The parties have explained in great detail the technical process by which WTBS, Turner’s Atlanta television station, transmits both a UHF or “off-the-air” signal and a microwave signal. They have also explained how Southern receives by direct microfeed link the microwave signal and how Southern’s Lenco Video Detector is programmed to receive the microwave signal unless that signal is interrupted, in which case Southern picks up the over the air signal. See, e.g., Affidavit of Gary W. Stanton; Affidavit of Jack D. Verner, Sr.; “Hubbard’s Statement of Facts” V. At WTBS’s studios, the UHF and the direct interconnection video switches select identical and simultaneous signals when embodying what the lay person would term a “program,” for example, a segment of the TV show “I Dream of Jeannie” or a segment of a movie like “The Man Who Wouldn’t Talk.” Upon completion of such a segment, however, technicians operating the switches can select different commercial or other nonprogramming material. The UHF signal, for example, may carry a commercial for a local Atlanta supermarket. The microwave signal, however, could carry an advertisement of more national interest to the nationwide cable audience of Southern’s cable company customers. Plaintiff terms this practice commercial substitution and contends that these changes may result in a variance of 40% in the nonprogramming content of the two signals. This altered microwave transmission is, plaintiff says, a specialized cablecasted or pay-cable-type signal governed by § 111(b) as a “primary transmission ... not made for reception by the public at large but ... controlled and limited to reeeption by particular members of the public.” 17 U.S.C. § 111(b).

Defendants contend that § 111(b) has no application to this case. Congress’ purpose in enacting that section was to protect against unauthorized retransmissions of transmissions not intended for the general public, for example, of MUZAK. Turner’s transmissions, defendants say, were intended for the general public. The focus of the Copyright Act is upon protection of rights in particular works, defendants explain, and not upon “signals” or technological means of signal delivery.
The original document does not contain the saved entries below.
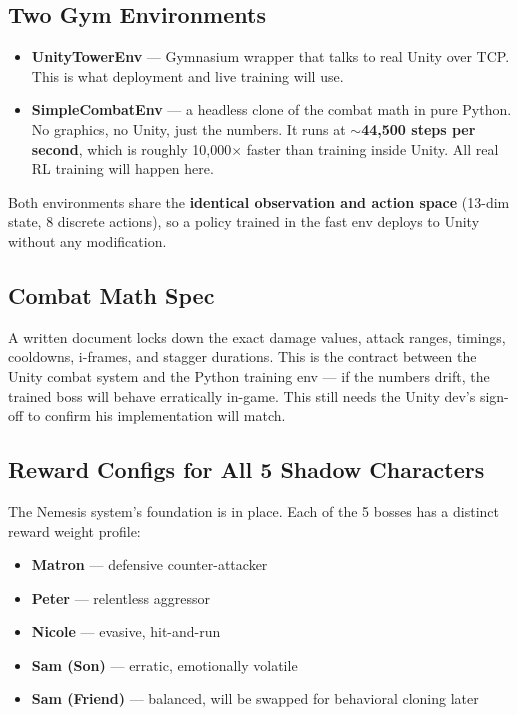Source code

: \documentclass[11pt]{article}
\begin{document}
\subsection*{Two Gym Environments}
\begin{itemize}[leftmargin=*]
    \item \textbf{UnityTowerEnv} --- Gymnasium wrapper that talks to real Unity over TCP. This is what deployment and live training will use.
    \item \textbf{SimpleCombatEnv} --- a headless clone of the combat math in pure Python. No graphics, no Unity, just the numbers. It runs at \textbf{$\sim$44{,}500 steps per second}, which is roughly 10{,}000$\times$ faster than training inside Unity. All real RL training will happen here.
\end{itemize}

Both environments share the \textbf{identical observation and action space} (13-dim state, 8 discrete actions), so a policy trained in the fast env deploys to Unity without any modification.

\subsection*{Combat Math Spec}
A written document locks down the exact damage values, attack ranges, timings, cooldowns, i-frames, and stagger durations. This is the contract between the Unity combat system and the Python training env --- if the numbers drift, the trained boss will behave erratically in-game. This still needs the Unity dev's sign-off to confirm his implementation will match.

\subsection*{Reward Configs for All 5 Shadow Characters}
The Nemesis system's foundation is in place. Each of the 5 bosses has a distinct reward weight profile:
\begin{itemize}[leftmargin=*]
    \item \textbf{Matron} --- defensive counter-attacker
    \item \textbf{Peter} --- relentless aggressor
    \item \textbf{Nicole} --- evasive, hit-and-run
    \item \textbf{Sam (Son)} --- erratic, emotionally volatile
    \item \textbf{Sam (Friend)} --- balanced, will be swapped for behavioral cloning later
\end{itemize}
\end{document}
Hubbard has no copyright interest in any of the commercial material broadcast by Turner and the signal sent to Southern embodying the five works that Hubbard bases its claims on was identical to, simultaneous with and originated from the same source as the signal embodying those works broadcast over the air. Commercial substitution does not create a separate primary transmission. In retransmitting the works, Southern was retransmitting programs broadcast to the general public by WIBS. See “Defendants’ Joint Memo” at 48-52. Thus, defendants say, § 111(b) does not apply.
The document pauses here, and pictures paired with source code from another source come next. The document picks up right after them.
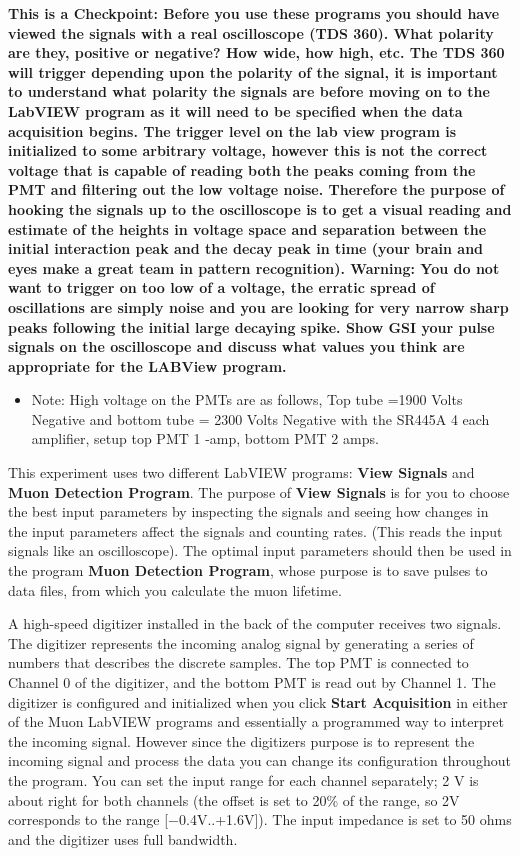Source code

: \documentclass{../lab}
\begin{document}
\textbf{This is a Checkpoint: Before you use these programs you should have viewed the signals with a real oscilloscope (TDS 360). What polarity are they, positive or negative? How wide, how high, etc. The TDS 360 will trigger depending upon the polarity of the signal, it is important to understand what polarity the signals are before moving on to the LabVIEW program as it will need to be specified when the data acquisition begins. The trigger level on the lab view program is initialized to some arbitrary voltage, however this is not the correct voltage that is capable of reading both the peaks coming from the PMT and filtering out the low voltage noise. Therefore the purpose of hooking the signals up to the oscilloscope is to get a visual reading and estimate of the heights in voltage space and separation between the initial interaction peak and the decay peak in time (your brain and eyes make a great team in pattern recognition). Warning: You do not want to trigger on too low of a voltage, the erratic spread of oscillations are simply noise and you are looking for very narrow sharp peaks following the initial large decaying spike. Show  GSI your pulse signals on the oscilloscope and discuss what values you think are appropriate for the LABView program. }
\begin{itemize}
    \item Note: High voltage on the PMTs are as follows, Top tube =1900 Volts Negative and bottom tube = 2300 Volts Negative with the SR445A 4 each amplifier, setup top PMT 1 -amp, bottom PMT 2 amps.

\end{itemize}

This experiment uses two different LabVIEW programs: \textbf{View Signals} and \textbf{Muon Detection Program}. The purpose of \textbf{View Signals} is for you to choose the best input parameters by inspecting the signals and seeing how changes in the input parameters affect the signals and counting rates. (This reads the input signals like an oscilloscope). The optimal input parameters should then be used in the program \textbf{Muon Detection Program}, whose purpose is to save pulses to data files, from which you calculate the muon lifetime.

A high-speed digitizer installed in the back of the computer receives two signals. The digitizer represents the incoming analog signal by generating a series of numbers that describes the discrete samples. The top PMT is connected to Channel 0 of the digitizer, and the bottom PMT is read out by Channel 1. The digitizer is configured and initialized when you click \textbf{Start Acquisition} in either of the Muon LabVIEW programs and essentially a programmed way to interpret the incoming signal. However since the digitizers purpose is to represent the incoming signal and process the data you can change its configuration throughout the program. You can set the input range for each channel separately; 2 V is about right for both channels (the offset is set to 20\% of the range, so 2V corresponds to the range [$-$0.4V..+1.6V]). The input impedance is set to 50 ohms and the digitizer uses full bandwidth.
\end{document}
Plaintiff argues that the term transmission refers to the overall output of a transmitter and includes programs, commercials, station breaks and other non-programming material. Section 111(b) does not, plaintiff says, apply on a work-for-work basis. Plaintiff relies on the definitions in § 101, the prohibition on alteration of commercials by cable systems under the compulsory licensing scheme of § 111(c)(3) and various language in §§ lll(d)-(4) and 111(f). See “Plaintiffs Reply Memo” at 38-43. In plaintiff’s view, commercial substitution results in the creation of two transmissions, one of which falls within § 111(b).

The Copyright Act of 1976 unfortunately does not define the word transmission. Section 111(f) defines a primary transmission as “a transmission made to the public by the transmitting facility whose signals are being received and further transmitted by the secondary transmission service, regardless of where or when the performance or display was first transmitted.” Section 101 says “To ‘transmit’ a performance or display is to communicate it by any device or process whereby images or sounds are received beyond the place from which they are sent.” (Emphasis added.) Performance and display are not defined, but the act ties their meaning to a work nonetheless. Section 101 says “To ‘display’ a work means ... ”; “To ‘perform’ a work means ...” (emphasis added). Finally, § 111(b) itself makes actionable the secondary transmission of “a primary transmission embodying a performance or display of a work____” (Emphasis added.)
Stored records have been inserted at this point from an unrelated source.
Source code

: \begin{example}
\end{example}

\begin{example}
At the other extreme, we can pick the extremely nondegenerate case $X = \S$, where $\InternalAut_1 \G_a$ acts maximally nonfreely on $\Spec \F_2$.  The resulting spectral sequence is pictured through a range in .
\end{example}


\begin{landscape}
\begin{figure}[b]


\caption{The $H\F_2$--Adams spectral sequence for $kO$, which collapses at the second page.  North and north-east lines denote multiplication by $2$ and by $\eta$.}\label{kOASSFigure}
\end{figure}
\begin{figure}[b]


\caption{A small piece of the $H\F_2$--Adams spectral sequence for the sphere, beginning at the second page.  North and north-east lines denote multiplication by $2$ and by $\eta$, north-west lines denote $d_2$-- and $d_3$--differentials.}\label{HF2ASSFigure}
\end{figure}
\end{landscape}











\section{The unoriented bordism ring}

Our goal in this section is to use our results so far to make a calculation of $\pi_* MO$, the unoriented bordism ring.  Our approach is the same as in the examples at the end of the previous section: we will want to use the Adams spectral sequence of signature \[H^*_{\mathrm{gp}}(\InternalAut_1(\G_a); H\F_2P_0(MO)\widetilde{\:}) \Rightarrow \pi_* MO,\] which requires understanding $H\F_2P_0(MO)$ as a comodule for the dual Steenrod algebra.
The language of those sections seems to indicate that § 111(b) was intended to apply on a work-for-work basis. Viewed in that light, transmission of the five works to Southern was identical to the signal embodying those works broadcast over the air.

Even if “primary transmission” is read broadly to include commercials, station breaks and other nonprogramming material, it is not clear that the practice of commercial substitution results in the creation of two separate primary transmissions. Southern only receives and further transmits one signal, either the microwave or UHF signal. The practice of commercial substitution does not convert the entire primary transmission into one “not made for reception by the public at large but ... controlled and limited to reception by particular members of the public” as required by § 111(b). Assuming plaintiff’s figures are accurate, 100% of the programming content and 60% of the nonprogramming content of the two signals are identical. Of course, if none of WTBS’s primary transmissions sent to Southern were identical to the over-the-air signal, in other words if WTBS created two entirely different signals with one for the public over the air and with another for Southern, then the court would be presented with a very different question. In the circumstances of this case, however, the court cannot say that the practice of commercial substitution requires application of § 111(b).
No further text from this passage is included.